Exercise prompt:
Find every line in the entries that holds the string "good" and report it.

+++++

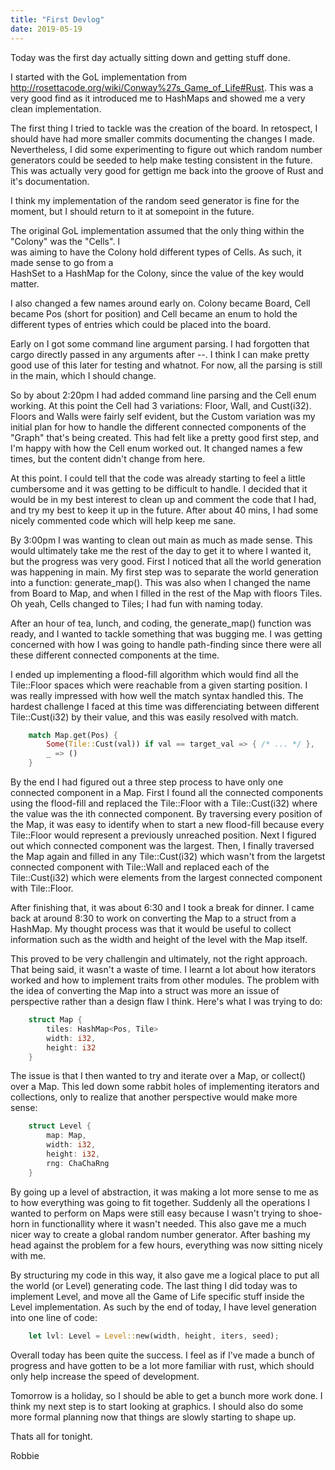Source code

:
 ```yaml
---
title: "First Devlog"
date: 2019-05-19
---
```


Today was the first day actually sitting down and getting stuff done.

I started with the GoL implementation from http://rosettacode.org/wiki/Conway%27s_Game_of_Life#Rust. 
This was a very good find as it introduced me to HashMaps and showed me a very clean implementation.

The first thing I tried to tackle was the creation of the board. In retospect, I should have had more
smaller commits documenting the changes I made. Nevertheless, I did some experimenting to figure out
which random number generators could be seeded to help make testing consistent in the future. This 
was actually very good for gettign me back into the groove of Rust and it's documentation. 

I think my implementation of the random seed generator is fine for the moment, but I should return to
it at somepoint in the future.

The original GoL implementation assumed that the only thing within the "Colony" was the "Cells". I  
was aiming to have the Colony hold different types of Cells. As such, it made sense to go from a  
HashSet to a HashMap for the Colony, since the value of the key would matter. 

I also changed a few names around early on. Colony became Board, Cell became Pos (short for position)
and Cell became an enum to hold the different types of entries which could be placed into the board. 

Early on I got some command line argument parsing. I had forgotten that cargo directly passed in any 
arguments after --. I think I can make pretty good use of this later for testing and whatnot. For now,
all the parsing is still in the main, which I should change. 

So by about 2:20pm I had added command line parsing and the Cell enum working. At this point the Cell had 
3 variations: Floor, Wall, and Cust(i32). Floors and Walls were fairly self evident, but the Custom
variation was my initial plan for how to handle the different connected components of the "Graph" that's 
being created. This had felt like a pretty good first step, and I'm happy with how the Cell enum worked
out. It changed names a few times, but the content didn't change from here.

At this point. I could tell that the code was already starting to feel a little cumbersome and it was 
getting to be difficult to handle. I decided that it would be in my best interest to clean up and comment
the code that I had, and try my best to keep it up in the future. After about 40 mins, I had some nicely 
commented code which will help keep me sane.

By 3:00pm I was wanting to clean out main as much as made sense. This would ultimately take me the rest of
the day to get it to where I wanted it, but the progress was very good. First I noticed that all the world
generation was happening in main. My first step was to separate the world generation into a function:
generate_map(). This was also when I changed the name from Board to Map, and when I filled in the rest of 
the Map with floors Tiles. Oh yeah, Cells changed to Tiles; I had fun with naming today.

After an hour of tea, lunch, and coding, the generate_map() function was ready, and I wanted to tackle
something that was bugging me. I was getting concerned with how I was going to handle path-finding since
there were all these different connected components at the time. 

I ended up implementing a flood-fill algorithm which would find all the Tile::Floor spaces which were 
reachable from a given starting position. I was really impressed with how well the match syntax handled 
this. The hardest challenge I faced at this time was differenciating between different Tile::Cust(i32) by 
their value, and this was easily resolved with match.

```rust
    match Map.get(Pos) {
        Some(Tile::Cust(val)) if val == target_val => { /* ... */ },
        _ => ()
    }
```

By the end I had figured out a three step process to have only one connected component in a Map. First I 
found all the connected components using the flood-fill and replaced the Tile::Floor with a Tile::Cust(i32)
where the value was the ith connected component. By traversing every position of the Map, it was easy to 
identify when to start a new flood-fill because every Tile::Floor would represent a previously unreached 
position. Next I figured out which connected component was the largest. Then, I finally traversed the Map 
again and filled in any Tile::Cust(i32) which wasn't from the largetst connected component with Tile::Wall
and replaced each of the Tile::Cust(i32) which were elements from the largest connected component with 
Tile::Floor. 

After finishing that, it was about 6:30 and I took a break for dinner. I came back at around 8:30 to work 
on converting the Map to a struct from a HashMap. My thought process was that it would be useful to collect
information such as the width and height of the level with the Map itself. 

This proved to be very challengin and ultimately, not the right approach. That being said, it wasn't a waste
of time. I learnt a lot about how iterators worked and how to implement traits from other modules. The 
problem with the idea of converting the Map into a struct was more an issue of perspective rather than a 
design flaw I think. Here's what I was trying to do:

```rust
    struct Map {
        tiles: HashMap<Pos, Tile>
        width: i32,
        height: i32
    }
```

The issue is that I then wanted to try and iterate over a Map, or collect() over a Map. This led down some
rabbit holes of implementing iterators and collections, only to realize that another perspective would make
more sense:

```rust
    struct Level {
        map: Map,
        width: i32, 
        height: i32,
        rng: ChaChaRng
    }
```

By going up a level of abstraction, it was making a lot more sense to me as to how everything was going to 
fit together. Suddenly all the operations I wanted to perform on Maps were still easy because I wasn't 
trying to shoe-horn in functionallity where it wasn't needed. This also gave me a much nicer way to create
a global random number generator. After bashing my head against the problem for a few hours, everything was
now sitting nicely with me. 

By structuring my code in this way, it also gave me a logical place to put all the world (or Level) generating
code. The last thing I did today was to implement Level, and move all the Game of Life specific stuff inside
the Level implementation. As such by the end of today, I have level generation into one line of code:

```rust
    let lvl: Level = Level::new(width, height, iters, seed);
```

Overall today has been quite the success. I feel as if I've made a bunch of progress and have gotten to be a 
lot more familiar with rust, which should only help increase the speed of development.

Tomorrow is a holiday, so I should be able to get a bunch more work done. I think my next step is to start 
looking at graphics. I should also do some more formal planning now that things are slowly starting to shape
up. 

Thats all for tonight.

Robbie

+++++

Expected output:
This was a very good find as it introduced me to HashMaps and showed me a very clean implementation.
was actually very good for gettign me back into the groove of Rust and it's documentation. 
arguments after --. I think I can make pretty good use of this later for testing and whatnot. For now,
being created. This had felt like a pretty good first step, and I'm happy with how the Cell enum worked
the day to get it to where I wanted it, but the progress was very good. First I noticed that all the world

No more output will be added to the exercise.